I'm not a close follower of individual banks, but I have quite a good impression of Richie Boucher. BoI has fully repaid the state with its bailout funds and the state continues to hold an approx 1bn state in the bank. 


Here's what he says about debt write-downs and bang on the money IMO:

"Every concession means someone [else] has to pay . . . We have responsibilities to the people who are meeting their mortgages, to depositors [and] to the people who have given us capital.”

More here..

http://www.irishtimes.com/business/...fends-hard-line-on-debt-forgiveness-1.1789015

Firefly.


----------



## MrEarl (9 May 2014)

Firefly said:


> ....
> 
> "Every concession means someone [else] has to pay . . . We have responsibilities to the people who are meeting their mortgages, to depositors [and] to the people who have given us capital.”  ....




He's spot on with this.

I'm not saying there should be no debt forgiveness, but I'm sick to the teeth of reading posts and hearing comments from people who want a debt write down simply because they don't want to have to live with their current level of debt and think there is a write down there for the asking.

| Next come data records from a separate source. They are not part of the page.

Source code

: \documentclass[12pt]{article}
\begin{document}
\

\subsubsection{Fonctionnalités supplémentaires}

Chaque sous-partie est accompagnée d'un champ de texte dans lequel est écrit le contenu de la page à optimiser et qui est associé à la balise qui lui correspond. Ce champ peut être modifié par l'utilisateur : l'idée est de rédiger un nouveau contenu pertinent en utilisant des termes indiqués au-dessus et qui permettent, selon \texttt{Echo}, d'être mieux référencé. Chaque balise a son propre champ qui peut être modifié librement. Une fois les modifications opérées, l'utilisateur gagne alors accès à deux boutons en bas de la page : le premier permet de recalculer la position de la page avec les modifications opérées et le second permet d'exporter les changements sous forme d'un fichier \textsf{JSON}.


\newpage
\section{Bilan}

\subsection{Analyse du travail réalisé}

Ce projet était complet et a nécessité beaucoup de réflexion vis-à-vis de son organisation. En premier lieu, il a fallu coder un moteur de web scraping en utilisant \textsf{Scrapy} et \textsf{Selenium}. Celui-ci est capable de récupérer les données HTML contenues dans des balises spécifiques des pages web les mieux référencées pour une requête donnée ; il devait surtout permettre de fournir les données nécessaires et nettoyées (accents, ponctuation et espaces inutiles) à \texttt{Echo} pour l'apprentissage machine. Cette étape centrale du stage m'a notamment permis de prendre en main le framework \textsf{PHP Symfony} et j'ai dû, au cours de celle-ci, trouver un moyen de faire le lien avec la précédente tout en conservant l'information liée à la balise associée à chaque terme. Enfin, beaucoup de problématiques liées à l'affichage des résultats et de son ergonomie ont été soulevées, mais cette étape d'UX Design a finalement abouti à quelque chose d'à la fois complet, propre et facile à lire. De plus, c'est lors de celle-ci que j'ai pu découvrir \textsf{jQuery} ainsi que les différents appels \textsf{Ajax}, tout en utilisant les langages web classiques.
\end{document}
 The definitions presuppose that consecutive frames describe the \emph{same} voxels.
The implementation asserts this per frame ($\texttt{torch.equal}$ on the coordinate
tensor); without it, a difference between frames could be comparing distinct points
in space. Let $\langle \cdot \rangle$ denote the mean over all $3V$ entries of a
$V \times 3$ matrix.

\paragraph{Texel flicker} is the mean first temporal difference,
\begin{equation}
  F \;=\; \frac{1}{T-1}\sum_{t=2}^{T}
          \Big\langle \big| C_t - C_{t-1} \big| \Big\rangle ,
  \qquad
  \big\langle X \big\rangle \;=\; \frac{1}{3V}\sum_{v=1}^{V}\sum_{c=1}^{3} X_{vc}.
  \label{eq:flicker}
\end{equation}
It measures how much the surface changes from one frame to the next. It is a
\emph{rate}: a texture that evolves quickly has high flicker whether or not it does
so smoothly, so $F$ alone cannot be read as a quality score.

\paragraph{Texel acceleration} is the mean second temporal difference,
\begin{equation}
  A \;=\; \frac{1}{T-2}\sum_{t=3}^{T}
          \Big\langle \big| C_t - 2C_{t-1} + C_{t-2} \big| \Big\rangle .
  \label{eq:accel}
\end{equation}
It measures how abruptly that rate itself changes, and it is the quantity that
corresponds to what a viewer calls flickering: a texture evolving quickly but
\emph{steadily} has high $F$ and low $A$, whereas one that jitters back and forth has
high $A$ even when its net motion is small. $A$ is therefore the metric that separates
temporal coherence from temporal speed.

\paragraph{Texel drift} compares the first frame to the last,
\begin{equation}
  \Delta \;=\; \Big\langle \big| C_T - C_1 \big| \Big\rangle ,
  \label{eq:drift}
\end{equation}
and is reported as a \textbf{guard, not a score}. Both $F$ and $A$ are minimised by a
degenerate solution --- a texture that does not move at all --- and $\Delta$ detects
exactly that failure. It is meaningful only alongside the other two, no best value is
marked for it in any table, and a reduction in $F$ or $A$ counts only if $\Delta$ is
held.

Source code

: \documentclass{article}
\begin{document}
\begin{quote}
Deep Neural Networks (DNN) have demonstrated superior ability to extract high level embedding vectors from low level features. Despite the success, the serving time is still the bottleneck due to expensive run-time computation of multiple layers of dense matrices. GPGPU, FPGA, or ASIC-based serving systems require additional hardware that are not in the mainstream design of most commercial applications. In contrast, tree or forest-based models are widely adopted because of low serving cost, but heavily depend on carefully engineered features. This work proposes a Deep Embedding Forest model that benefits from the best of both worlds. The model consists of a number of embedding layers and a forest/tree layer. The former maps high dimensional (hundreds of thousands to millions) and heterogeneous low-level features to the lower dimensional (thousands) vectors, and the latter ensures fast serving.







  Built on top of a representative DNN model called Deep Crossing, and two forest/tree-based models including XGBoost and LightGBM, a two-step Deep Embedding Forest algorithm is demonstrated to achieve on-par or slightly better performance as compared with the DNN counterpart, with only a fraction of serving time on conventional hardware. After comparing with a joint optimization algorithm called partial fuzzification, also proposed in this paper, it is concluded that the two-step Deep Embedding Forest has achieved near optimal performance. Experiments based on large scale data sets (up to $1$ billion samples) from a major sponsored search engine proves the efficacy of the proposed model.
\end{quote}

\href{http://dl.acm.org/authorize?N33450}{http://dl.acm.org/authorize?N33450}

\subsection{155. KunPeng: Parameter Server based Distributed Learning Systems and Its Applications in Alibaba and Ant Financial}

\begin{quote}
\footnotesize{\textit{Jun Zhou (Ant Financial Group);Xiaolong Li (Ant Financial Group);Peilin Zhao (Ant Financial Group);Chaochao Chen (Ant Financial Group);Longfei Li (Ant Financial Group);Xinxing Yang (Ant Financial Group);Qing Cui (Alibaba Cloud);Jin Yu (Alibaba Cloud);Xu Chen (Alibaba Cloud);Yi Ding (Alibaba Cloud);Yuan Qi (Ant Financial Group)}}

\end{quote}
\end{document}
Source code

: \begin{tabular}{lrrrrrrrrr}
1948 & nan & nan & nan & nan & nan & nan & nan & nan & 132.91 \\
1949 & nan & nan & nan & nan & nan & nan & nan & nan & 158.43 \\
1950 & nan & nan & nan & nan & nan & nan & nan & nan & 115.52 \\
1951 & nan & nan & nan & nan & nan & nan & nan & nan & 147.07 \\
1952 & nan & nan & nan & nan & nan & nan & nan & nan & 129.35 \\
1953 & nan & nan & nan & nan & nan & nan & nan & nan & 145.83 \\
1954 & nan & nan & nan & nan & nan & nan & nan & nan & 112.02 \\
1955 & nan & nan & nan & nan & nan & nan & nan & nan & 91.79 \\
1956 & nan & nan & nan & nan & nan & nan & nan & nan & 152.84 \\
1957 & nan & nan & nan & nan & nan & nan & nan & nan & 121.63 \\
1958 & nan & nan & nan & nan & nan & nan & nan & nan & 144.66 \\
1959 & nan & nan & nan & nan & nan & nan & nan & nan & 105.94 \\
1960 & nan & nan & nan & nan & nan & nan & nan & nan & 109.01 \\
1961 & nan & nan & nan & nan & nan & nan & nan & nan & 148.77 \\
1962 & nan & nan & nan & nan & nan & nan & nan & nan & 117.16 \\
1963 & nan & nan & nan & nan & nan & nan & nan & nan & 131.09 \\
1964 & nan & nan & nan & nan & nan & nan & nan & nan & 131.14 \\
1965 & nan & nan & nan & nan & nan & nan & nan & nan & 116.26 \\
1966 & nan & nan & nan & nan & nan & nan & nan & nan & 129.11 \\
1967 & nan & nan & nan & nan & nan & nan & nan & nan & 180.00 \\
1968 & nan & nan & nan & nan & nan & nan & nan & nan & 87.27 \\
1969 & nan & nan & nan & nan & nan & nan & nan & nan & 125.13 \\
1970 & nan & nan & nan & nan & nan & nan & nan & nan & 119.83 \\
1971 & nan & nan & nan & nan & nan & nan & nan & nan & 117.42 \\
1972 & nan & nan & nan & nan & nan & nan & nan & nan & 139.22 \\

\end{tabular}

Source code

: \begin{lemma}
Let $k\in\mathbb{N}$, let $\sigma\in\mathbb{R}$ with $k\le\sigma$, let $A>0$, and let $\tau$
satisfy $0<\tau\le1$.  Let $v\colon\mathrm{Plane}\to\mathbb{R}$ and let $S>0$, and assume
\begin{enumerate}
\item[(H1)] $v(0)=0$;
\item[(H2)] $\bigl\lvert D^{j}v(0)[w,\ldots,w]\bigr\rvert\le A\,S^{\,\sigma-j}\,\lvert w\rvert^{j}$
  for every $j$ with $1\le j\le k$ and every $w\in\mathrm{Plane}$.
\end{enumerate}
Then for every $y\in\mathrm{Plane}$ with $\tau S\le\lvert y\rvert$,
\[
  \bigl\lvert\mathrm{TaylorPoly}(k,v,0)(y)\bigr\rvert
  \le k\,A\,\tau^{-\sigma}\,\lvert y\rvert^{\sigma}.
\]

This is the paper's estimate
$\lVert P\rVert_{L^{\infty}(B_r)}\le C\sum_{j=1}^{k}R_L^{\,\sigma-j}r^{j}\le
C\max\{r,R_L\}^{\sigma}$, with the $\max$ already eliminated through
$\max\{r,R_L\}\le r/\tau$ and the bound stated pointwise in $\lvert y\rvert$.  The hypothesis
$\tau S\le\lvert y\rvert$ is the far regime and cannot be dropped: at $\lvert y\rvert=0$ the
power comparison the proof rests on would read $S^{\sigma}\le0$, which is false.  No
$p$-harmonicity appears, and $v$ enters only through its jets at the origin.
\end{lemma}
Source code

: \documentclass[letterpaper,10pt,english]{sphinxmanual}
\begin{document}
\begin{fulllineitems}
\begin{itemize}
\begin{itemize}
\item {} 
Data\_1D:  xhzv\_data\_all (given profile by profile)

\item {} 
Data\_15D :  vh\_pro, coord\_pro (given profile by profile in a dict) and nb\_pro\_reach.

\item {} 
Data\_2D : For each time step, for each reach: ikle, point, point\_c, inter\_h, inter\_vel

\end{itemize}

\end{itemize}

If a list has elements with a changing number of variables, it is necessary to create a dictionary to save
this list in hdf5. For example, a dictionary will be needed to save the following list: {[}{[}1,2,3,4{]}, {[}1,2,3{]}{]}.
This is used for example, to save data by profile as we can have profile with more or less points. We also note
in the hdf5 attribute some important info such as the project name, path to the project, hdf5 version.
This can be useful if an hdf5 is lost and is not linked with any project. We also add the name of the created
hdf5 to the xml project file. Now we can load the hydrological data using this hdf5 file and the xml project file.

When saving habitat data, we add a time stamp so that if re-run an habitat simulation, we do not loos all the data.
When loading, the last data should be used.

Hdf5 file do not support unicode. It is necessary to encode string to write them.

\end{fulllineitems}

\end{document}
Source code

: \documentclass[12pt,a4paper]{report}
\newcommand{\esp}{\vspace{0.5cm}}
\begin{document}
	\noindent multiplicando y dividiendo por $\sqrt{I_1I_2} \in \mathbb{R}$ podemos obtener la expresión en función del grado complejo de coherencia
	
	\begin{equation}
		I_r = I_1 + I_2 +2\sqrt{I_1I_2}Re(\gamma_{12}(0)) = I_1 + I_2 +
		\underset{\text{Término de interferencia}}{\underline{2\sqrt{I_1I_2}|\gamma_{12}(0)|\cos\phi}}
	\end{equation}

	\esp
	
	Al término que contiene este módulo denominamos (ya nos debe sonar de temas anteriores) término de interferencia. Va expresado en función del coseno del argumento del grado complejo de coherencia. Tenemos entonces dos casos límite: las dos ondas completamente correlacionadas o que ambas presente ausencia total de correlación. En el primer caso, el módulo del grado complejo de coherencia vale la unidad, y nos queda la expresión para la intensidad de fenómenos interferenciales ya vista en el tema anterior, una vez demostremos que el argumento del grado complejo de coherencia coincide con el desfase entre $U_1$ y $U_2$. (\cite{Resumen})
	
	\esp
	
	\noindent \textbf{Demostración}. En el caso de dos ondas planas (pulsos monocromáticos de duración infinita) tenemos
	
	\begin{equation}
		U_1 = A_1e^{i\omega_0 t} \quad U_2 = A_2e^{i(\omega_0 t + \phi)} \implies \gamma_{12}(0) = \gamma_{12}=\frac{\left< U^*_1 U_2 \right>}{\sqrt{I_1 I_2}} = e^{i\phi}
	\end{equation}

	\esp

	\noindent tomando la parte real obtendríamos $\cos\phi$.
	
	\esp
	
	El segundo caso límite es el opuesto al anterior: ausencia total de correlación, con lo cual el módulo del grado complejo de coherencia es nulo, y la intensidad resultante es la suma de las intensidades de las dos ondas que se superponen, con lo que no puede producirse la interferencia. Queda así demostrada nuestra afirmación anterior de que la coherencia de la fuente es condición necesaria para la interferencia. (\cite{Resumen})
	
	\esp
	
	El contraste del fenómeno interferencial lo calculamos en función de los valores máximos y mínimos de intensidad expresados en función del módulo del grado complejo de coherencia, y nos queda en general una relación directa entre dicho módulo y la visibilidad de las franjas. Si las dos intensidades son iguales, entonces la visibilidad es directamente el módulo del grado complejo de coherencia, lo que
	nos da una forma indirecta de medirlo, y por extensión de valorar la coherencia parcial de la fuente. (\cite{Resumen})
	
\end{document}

Every case has to be considered carefully on it's own merrits and genuine cases must be helped, but the rest can sod off and pay their loans back just like I have to do and thousands like me. 

Infact the blatent time waisters and "chancers" should be fined for waisting valuable time and resources, which are there to support those who really need assistance.

I've no connection with Richie Boucher, BoI, am not a large depositor or shareholder in BoI etc by the way


----------



## 44brendan (9 May 2014)

There is no justification for any bank or financial institution to have a policy of debt write-down/write-off in order to assist people who are either overborrowed or whose financial circumstances have changed. However, every bank is a commercial organisation and at times commercial pragmatic decisions must be made that there are some debts that will never be repaid in full. As such economic and prudent policies would dictate that a portion of these debts must be written off as part of the solution in the debt recovery process. Any business (bank or other) who has a head in the sand approach to never writing off bad debts is just not being realistic. Of course BofI have written off bad debts and will continue to do so. Ritchie Boucher's arguements are for vox pop purposes only. i.e. to discourage initial approaches from clients seeking debt write-downs. You can be sure that the bank has only achieved positive results in a number of cases by agreeing level of write-downs. Non disclosure agreements mean that these cases are not aired publicly (unlike similar AIB cases).


----------



## Delboy (9 May 2014)

He has a nice take on IMHO/David Hall and AIB's relationship


> Mr Boucher, in an interview with The Irish Times, also questioned recent write-offs being offered by rival AIB to mortgage arrears customers via a pilot scheme operated with the Irish Mortgage Holders Association (IMHO).
> “We have been consistent [on debt forgiveness]. I am sure, and I know, that’s not to everyone’s taste but then again how does debt forgiveness arrive in AIB? he asked. “Is there transparency? Is it some type of a lottery where names are pulled out of a hat every morning? I don’t know.”


----------



## so-crates (10 May 2014)

Not strictly correct battybrennan, he can shimmy past a question when he wants to! Look at his answer when queried about his salary. He doesn't actually answer the question asked he simply says that some people wouldn't be happy if he was paid sixpence.


----------



## Deiseblue (10 May 2014)

Mr. Boucher's reputation will be forever sullied by the fact that he was head of the Bank's retail division from 2006 onwards & he effectively oversaw the appalling lending practices that brought the country to it's knees .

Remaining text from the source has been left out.